ENTRIES SUPPLIED START
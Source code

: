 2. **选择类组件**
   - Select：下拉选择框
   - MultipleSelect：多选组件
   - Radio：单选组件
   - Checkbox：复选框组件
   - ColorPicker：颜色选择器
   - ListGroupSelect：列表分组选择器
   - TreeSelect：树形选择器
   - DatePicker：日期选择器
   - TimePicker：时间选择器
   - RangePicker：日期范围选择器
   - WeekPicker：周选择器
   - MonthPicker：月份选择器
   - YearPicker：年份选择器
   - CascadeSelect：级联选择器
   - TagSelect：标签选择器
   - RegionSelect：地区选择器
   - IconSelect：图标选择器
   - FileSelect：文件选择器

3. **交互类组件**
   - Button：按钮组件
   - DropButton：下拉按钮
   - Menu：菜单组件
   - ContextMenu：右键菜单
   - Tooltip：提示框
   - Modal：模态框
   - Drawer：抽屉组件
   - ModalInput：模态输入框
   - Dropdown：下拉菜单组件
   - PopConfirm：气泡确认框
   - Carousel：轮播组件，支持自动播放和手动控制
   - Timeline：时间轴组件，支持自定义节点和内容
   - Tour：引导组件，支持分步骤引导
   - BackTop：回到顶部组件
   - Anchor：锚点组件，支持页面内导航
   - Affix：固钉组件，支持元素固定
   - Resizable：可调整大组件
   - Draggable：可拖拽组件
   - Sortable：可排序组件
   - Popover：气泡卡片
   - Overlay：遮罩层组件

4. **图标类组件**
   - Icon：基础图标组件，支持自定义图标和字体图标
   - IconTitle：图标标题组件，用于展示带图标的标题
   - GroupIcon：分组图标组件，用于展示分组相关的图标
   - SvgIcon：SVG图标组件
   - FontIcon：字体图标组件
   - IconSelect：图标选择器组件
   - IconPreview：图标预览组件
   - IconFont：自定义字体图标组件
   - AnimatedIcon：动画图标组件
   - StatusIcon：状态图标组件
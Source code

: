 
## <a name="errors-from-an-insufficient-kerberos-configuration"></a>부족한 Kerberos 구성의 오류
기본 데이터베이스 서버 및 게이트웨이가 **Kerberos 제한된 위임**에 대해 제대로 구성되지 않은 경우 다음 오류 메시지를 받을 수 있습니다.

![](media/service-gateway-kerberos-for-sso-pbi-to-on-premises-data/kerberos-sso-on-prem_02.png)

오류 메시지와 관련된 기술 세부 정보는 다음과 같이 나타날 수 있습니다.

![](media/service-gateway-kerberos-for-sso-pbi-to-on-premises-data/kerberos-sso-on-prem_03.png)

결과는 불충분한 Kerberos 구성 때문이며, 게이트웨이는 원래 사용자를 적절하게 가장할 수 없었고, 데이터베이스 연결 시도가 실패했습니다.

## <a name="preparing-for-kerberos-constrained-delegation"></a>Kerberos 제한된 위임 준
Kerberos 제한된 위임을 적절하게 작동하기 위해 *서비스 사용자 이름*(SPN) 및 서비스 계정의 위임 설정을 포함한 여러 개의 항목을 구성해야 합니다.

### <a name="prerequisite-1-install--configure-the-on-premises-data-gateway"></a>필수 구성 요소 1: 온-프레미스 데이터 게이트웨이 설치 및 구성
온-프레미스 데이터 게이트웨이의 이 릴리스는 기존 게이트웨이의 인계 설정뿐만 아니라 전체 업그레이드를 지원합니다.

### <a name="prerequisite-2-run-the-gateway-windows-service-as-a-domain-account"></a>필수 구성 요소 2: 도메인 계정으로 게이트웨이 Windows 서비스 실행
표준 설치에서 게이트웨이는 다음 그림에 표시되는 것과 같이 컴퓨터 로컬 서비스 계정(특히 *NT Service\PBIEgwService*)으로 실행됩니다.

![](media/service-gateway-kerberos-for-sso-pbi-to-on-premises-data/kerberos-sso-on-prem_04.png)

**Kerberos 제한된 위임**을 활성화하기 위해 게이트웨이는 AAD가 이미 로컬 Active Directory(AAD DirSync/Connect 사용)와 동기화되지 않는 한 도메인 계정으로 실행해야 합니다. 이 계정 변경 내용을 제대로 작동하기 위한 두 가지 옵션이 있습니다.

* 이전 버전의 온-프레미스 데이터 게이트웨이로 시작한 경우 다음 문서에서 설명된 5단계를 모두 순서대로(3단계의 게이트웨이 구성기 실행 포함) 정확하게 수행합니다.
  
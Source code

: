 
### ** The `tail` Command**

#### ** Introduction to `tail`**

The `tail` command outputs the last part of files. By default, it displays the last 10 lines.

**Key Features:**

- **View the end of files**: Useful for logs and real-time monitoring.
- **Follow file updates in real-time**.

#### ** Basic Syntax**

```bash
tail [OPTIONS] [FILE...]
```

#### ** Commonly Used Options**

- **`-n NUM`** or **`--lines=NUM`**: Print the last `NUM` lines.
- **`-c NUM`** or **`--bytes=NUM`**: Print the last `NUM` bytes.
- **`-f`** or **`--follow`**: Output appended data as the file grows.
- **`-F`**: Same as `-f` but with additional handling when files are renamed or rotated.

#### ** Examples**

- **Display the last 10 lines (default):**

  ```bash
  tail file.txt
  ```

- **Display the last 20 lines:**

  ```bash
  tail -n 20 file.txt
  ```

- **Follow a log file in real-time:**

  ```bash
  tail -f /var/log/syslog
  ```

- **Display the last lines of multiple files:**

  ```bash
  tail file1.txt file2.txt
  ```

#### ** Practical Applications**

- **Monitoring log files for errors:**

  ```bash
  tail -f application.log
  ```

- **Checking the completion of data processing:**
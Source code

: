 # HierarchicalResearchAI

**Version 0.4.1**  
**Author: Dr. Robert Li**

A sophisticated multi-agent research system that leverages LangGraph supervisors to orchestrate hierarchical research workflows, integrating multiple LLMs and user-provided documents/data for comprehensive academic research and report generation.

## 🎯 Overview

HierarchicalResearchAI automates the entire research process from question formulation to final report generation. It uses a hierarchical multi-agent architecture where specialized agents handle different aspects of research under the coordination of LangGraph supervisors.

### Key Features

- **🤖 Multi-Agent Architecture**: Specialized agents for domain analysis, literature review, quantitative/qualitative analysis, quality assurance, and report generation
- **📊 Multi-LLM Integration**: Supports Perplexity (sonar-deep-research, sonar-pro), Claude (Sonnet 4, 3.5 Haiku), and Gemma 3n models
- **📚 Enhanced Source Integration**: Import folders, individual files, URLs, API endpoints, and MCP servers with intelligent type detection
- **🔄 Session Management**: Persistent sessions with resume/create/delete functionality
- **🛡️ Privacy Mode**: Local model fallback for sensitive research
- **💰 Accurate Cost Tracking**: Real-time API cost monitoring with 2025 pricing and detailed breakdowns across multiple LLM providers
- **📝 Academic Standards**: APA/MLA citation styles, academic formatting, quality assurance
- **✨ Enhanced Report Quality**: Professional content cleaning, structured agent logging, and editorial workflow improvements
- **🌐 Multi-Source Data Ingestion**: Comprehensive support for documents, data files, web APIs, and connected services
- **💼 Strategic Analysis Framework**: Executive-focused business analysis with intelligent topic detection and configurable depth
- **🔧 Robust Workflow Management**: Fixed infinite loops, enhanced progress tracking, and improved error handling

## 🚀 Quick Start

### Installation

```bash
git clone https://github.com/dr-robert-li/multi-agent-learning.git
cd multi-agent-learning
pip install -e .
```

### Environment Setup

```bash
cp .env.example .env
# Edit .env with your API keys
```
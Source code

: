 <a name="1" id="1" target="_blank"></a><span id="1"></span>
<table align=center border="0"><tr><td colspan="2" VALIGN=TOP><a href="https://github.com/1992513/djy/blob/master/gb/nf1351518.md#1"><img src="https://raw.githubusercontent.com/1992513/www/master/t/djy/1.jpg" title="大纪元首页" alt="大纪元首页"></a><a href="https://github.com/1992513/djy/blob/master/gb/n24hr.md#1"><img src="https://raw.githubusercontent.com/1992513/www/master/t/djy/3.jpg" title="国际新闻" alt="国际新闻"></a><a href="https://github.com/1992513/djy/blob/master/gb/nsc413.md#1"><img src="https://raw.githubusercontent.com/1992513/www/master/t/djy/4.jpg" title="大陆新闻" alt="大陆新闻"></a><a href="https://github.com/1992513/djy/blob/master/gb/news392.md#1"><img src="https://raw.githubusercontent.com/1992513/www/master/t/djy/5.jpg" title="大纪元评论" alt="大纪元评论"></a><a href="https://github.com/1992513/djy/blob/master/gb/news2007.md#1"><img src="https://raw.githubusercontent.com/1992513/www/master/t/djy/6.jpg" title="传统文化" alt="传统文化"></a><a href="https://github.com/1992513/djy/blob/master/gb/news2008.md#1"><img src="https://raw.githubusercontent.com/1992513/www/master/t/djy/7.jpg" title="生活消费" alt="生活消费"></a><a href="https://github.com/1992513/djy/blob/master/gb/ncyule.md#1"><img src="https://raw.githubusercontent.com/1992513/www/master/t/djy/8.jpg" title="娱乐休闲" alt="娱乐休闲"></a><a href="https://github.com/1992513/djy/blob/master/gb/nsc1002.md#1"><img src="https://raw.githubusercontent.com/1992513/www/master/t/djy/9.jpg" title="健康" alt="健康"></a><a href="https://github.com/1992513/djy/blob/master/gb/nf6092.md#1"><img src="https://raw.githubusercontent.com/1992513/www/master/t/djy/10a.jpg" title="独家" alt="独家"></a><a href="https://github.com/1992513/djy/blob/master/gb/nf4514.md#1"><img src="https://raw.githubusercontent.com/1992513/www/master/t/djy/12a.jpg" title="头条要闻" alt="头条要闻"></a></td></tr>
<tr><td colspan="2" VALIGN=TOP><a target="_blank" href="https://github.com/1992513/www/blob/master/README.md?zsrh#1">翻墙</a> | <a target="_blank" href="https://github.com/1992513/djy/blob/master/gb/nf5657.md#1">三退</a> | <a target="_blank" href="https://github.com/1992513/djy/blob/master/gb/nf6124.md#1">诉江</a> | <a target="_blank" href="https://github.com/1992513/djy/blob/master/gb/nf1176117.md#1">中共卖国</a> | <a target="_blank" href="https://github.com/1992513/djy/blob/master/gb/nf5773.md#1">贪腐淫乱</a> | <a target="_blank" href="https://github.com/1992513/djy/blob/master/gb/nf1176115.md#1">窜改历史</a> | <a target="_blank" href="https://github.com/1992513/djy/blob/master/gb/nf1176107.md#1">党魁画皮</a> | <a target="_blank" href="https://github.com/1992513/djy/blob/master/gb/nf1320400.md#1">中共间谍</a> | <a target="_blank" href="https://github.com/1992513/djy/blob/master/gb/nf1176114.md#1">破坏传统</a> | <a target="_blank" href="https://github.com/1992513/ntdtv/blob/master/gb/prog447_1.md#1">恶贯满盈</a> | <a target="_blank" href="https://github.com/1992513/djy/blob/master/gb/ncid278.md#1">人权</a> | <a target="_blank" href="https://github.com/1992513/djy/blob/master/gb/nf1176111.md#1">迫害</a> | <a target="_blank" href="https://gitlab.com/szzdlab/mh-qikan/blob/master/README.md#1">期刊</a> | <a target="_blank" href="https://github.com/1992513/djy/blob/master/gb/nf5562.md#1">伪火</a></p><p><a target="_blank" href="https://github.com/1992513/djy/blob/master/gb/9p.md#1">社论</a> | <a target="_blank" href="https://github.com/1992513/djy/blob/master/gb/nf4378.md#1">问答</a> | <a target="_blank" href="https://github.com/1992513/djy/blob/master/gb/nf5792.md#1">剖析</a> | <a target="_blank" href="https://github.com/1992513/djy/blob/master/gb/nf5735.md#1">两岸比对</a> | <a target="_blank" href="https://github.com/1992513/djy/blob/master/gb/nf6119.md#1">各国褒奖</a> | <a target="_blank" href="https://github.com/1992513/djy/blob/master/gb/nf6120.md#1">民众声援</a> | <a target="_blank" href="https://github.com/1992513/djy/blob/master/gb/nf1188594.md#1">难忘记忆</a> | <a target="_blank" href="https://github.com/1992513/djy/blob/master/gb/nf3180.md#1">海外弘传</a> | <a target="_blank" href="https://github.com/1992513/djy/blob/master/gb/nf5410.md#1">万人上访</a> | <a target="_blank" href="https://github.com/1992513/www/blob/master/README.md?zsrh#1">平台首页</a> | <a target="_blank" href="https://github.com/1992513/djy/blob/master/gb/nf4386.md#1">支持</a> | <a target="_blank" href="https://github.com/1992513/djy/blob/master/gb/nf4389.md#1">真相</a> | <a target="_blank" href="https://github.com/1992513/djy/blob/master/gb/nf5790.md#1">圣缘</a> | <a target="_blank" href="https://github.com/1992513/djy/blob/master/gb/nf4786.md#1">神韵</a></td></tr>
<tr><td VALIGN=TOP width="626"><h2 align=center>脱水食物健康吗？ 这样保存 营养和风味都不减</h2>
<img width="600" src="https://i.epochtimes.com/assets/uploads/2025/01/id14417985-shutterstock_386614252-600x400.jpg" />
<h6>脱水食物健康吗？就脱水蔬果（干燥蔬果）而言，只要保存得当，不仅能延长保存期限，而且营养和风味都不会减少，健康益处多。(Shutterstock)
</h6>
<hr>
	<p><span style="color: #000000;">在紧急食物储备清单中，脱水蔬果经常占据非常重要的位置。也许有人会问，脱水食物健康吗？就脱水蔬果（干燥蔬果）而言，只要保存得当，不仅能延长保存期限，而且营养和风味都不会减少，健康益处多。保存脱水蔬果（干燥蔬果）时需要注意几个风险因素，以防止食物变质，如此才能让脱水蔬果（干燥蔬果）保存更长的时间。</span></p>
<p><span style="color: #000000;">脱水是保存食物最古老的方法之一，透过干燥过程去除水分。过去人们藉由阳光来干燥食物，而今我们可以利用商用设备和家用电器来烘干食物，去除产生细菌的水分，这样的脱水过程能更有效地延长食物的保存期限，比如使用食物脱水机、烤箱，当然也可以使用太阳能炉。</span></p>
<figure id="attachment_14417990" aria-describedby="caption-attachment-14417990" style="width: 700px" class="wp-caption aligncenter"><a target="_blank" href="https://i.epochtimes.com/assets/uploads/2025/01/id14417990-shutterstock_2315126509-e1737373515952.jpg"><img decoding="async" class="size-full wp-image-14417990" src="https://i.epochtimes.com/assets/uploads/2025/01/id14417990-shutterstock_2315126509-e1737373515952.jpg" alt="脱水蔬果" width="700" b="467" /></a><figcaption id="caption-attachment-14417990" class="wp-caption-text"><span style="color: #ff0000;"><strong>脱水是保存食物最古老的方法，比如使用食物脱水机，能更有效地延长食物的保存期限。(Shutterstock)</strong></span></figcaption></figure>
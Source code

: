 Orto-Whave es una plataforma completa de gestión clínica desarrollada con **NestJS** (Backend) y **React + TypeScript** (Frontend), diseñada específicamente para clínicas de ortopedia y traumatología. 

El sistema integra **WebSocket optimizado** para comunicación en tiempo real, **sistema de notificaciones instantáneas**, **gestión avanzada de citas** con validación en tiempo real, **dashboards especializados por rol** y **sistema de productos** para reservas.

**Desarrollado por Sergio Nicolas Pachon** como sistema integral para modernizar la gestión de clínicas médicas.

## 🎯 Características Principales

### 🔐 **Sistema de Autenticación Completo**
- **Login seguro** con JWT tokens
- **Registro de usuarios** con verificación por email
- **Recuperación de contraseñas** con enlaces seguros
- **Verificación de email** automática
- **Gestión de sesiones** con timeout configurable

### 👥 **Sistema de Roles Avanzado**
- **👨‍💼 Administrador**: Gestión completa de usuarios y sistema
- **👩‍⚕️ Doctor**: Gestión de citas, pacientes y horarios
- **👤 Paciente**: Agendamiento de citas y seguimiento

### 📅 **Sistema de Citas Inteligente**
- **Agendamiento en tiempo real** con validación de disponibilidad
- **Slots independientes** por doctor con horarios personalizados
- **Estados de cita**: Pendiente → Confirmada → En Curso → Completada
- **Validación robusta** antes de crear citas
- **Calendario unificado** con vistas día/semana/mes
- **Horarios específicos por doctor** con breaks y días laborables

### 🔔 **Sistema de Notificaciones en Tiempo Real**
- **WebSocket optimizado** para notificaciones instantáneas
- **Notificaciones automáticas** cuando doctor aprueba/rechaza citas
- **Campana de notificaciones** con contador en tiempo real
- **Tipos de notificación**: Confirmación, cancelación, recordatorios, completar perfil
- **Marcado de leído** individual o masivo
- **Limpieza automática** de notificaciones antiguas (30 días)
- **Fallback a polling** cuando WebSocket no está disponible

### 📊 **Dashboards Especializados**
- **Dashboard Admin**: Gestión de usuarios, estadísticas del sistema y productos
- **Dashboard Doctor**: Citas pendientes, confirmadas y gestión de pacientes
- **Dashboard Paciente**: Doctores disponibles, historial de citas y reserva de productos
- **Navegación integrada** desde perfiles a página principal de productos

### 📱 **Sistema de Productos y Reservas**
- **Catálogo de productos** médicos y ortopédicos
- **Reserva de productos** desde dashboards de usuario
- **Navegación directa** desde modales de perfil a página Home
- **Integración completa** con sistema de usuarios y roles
ENTRIES SUPPLIED END
Please output only the lines from the first line of the entries through the line with "온-프레미스 데이터 게이트웨이의", both included, exactly as written.

Source code

: 2. **选择类组件**
   - Select：下拉选择框
   - MultipleSelect：多选组件
   - Radio：单选组件
   - Checkbox：复选框组件
   - ColorPicker：颜色选择器
   - ListGroupSelect：列表分组选择器
   - TreeSelect：树形选择器
   - DatePicker：日期选择器
   - TimePicker：时间选择器
   - RangePicker：日期范围选择器
   - WeekPicker：周选择器
   - MonthPicker：月份选择器
   - YearPicker：年份选择器
   - CascadeSelect：级联选择器
   - TagSelect：标签选择器
   - RegionSelect：地区选择器
   - IconSelect：图标选择器
   - FileSelect：文件选择器

3. **交互类组件**
   - Button：按钮组件
   - DropButton：下拉按钮
   - Menu：菜单组件
   - ContextMenu：右键菜单
   - Tooltip：提示框
   - Modal：模态框
   - Drawer：抽屉组件
   - ModalInput：模态输入框
   - Dropdown：下拉菜单组件
   - PopConfirm：气泡确认框
   - Carousel：轮播组件，支持自动播放和手动控制
   - Timeline：时间轴组件，支持自定义节点和内容
   - Tour：引导组件，支持分步骤引导
   - BackTop：回到顶部组件
   - Anchor：锚点组件，支持页面内导航
   - Affix：固钉组件，支持元素固定
   - Resizable：可调整大组件
   - Draggable：可拖拽组件
   - Sortable：可排序组件
   - Popover：气泡卡片
   - Overlay：遮罩层组件

4. **图标类组件**
   - Icon：基础图标组件，支持自定义图标和字体图标
   - IconTitle：图标标题组件，用于展示带图标的标题
   - GroupIcon：分组图标组件，用于展示分组相关的图标
   - SvgIcon：SVG图标组件
   - FontIcon：字体图标组件
   - IconSelect：图标选择器组件
   - IconPreview：图标预览组件
   - IconFont：自定义字体图标组件
   - AnimatedIcon：动画图标组件
   - StatusIcon：状态图标组件
Source code

: 
## <a name="errors-from-an-insufficient-kerberos-configuration"></a>부족한 Kerberos 구성의 오류
기본 데이터베이스 서버 및 게이트웨이가 **Kerberos 제한된 위임**에 대해 제대로 구성되지 않은 경우 다음 오류 메시지를 받을 수 있습니다.

![](media/service-gateway-kerberos-for-sso-pbi-to-on-premises-data/kerberos-sso-on-prem_02.png)

오류 메시지와 관련된 기술 세부 정보는 다음과 같이 나타날 수 있습니다.

![](media/service-gateway-kerberos-for-sso-pbi-to-on-premises-data/kerberos-sso-on-prem_03.png)

결과는 불충분한 Kerberos 구성 때문이며, 게이트웨이는 원래 사용자를 적절하게 가장할 수 없었고, 데이터베이스 연결 시도가 실패했습니다.

## <a name="preparing-for-kerberos-constrained-delegation"></a>Kerberos 제한된 위임 준
Kerberos 제한된 위임을 적절하게 작동하기 위해 *서비스 사용자 이름*(SPN) 및 서비스 계정의 위임 설정을 포함한 여러 개의 항목을 구성해야 합니다.

### <a name="prerequisite-1-install--configure-the-on-premises-data-gateway"></a>필수 구성 요소 1: 온-프레미스 데이터 게이트웨이 설치 및 구성
온-프레미스 데이터 게이트웨이의 이 릴리스는 기존 게이트웨이의 인계 설정뿐만 아니라 전체 업그레이드를 지원합니다.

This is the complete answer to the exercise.